> [To do] The pictures are to be dropped, and the records below are to be restated word for word.

Pictures paired with source code
□ □ □
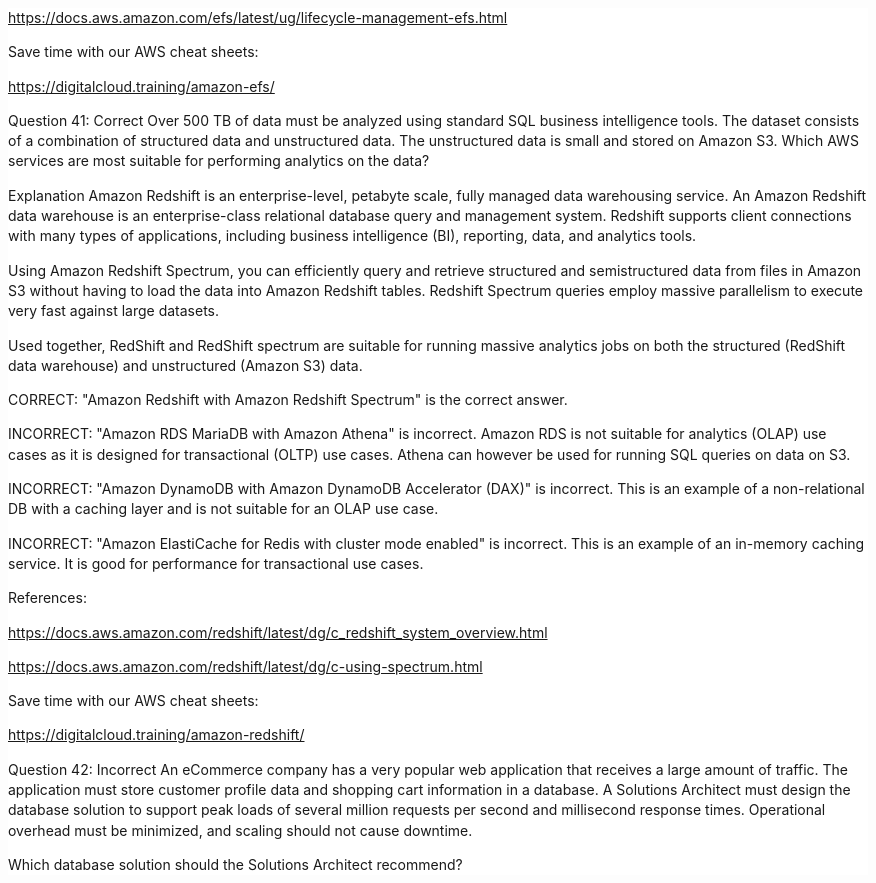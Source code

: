 https://docs.aws.amazon.com/efs/latest/ug/lifecycle-management-efs.html

Save time with our AWS cheat sheets:

https://digitalcloud.training/amazon-efs/

Question 41: Correct
Over 500 TB of data must be analyzed using standard SQL business intelligence tools. The dataset consists of a combination of structured data and unstructured data. The unstructured data is small and stored on Amazon S3. Which AWS services are most suitable for performing analytics on the data?





Explanation
Amazon Redshift is an enterprise-level, petabyte scale, fully managed data warehousing service. An Amazon Redshift data warehouse is an enterprise-class relational database query and management system. Redshift supports client connections with many types of applications, including business intelligence (BI), reporting, data, and analytics tools.

Using Amazon Redshift Spectrum, you can efficiently query and retrieve structured and semistructured data from files in Amazon S3 without having to load the data into Amazon Redshift tables. Redshift Spectrum queries employ massive parallelism to execute very fast against large datasets.



Used together, RedShift and RedShift spectrum are suitable for running massive analytics jobs on both the structured (RedShift data warehouse) and unstructured (Amazon S3) data.

CORRECT: "Amazon Redshift with Amazon Redshift Spectrum" is the correct answer.

INCORRECT: "Amazon RDS MariaDB with Amazon Athena" is incorrect. Amazon RDS is not suitable for analytics (OLAP) use cases as it is designed for transactional (OLTP) use cases. Athena can however be used for running SQL queries on data on S3.

INCORRECT: "Amazon DynamoDB with Amazon DynamoDB Accelerator (DAX)" is incorrect. This is an example of a non-relational DB with a caching layer and is not suitable for an OLAP use case.

INCORRECT: "Amazon ElastiCache for Redis with cluster mode enabled" is incorrect. This is an example of an in-memory caching service. It is good for performance for transactional use cases.

References:

https://docs.aws.amazon.com/redshift/latest/dg/c_redshift_system_overview.html

https://docs.aws.amazon.com/redshift/latest/dg/c-using-spectrum.html

Save time with our AWS cheat sheets:

https://digitalcloud.training/amazon-redshift/

Question 42: Incorrect
An eCommerce company has a very popular web application that receives a large amount of traffic. The application must store customer profile data and shopping cart information in a database. A Solutions Architect must design the database solution to support peak loads of several million requests per second and millisecond response times. Operational overhead must be minimized, and scaling should not cause downtime.

Which database solution should the Solutions Architect recommend?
□ □ □
> [Answer section]
Source code

: https://docs.aws.amazon.com/efs/latest/ug/lifecycle-management-efs.html

Save time with our AWS cheat sheets:

https://digitalcloud.training/amazon-efs/

Question 41: Correct
Over 500 TB of data must be analyzed using standard SQL business intelligence tools. The dataset consists of a combination of structured data and unstructured data. The unstructured data is small and stored on Amazon S3. Which AWS services are most suitable for performing analytics on the data?





Explanation
Amazon Redshift is an enterprise-level, petabyte scale, fully managed data warehousing service. An Amazon Redshift data warehouse is an enterprise-class relational database query and management system. Redshift supports client connections with many types of applications, including business intelligence (BI), reporting, data, and analytics tools.

Using Amazon Redshift Spectrum, you can efficiently query and retrieve structured and semistructured data from files in Amazon S3 without having to load the data into Amazon Redshift tables. Redshift Spectrum queries employ massive parallelism to execute very fast against large datasets.



Used together, RedShift and RedShift spectrum are suitable for running massive analytics jobs on both the structured (RedShift data warehouse) and unstructured (Amazon S3) data.

CORRECT: "Amazon Redshift with Amazon Redshift Spectrum" is the correct answer.

INCORRECT: "Amazon RDS MariaDB with Amazon Athena" is incorrect. Amazon RDS is not suitable for analytics (OLAP) use cases as it is designed for transactional (OLTP) use cases. Athena can however be used for running SQL queries on data on S3.

INCORRECT: "Amazon DynamoDB with Amazon DynamoDB Accelerator (DAX)" is incorrect. This is an example of a non-relational DB with a caching layer and is not suitable for an OLAP use case.

INCORRECT: "Amazon ElastiCache for Redis with cluster mode enabled" is incorrect. This is an example of an in-memory caching service. It is good for performance for transactional use cases.

References:

https://docs.aws.amazon.com/redshift/latest/dg/c_redshift_system_overview.html

https://docs.aws.amazon.com/redshift/latest/dg/c-using-spectrum.html

Save time with our AWS cheat sheets:

https://digitalcloud.training/amazon-redshift/

Question 42: Incorrect
An eCommerce company has a very popular web application that receives a large amount of traffic. The application must store customer profile data and shopping cart information in a database. A Solutions Architect must design the database solution to support peak loads of several million requests per second and millisecond response times. Operational overhead must be minimized, and scaling should not cause downtime.

Which database solution should the Solutions Architect recommend?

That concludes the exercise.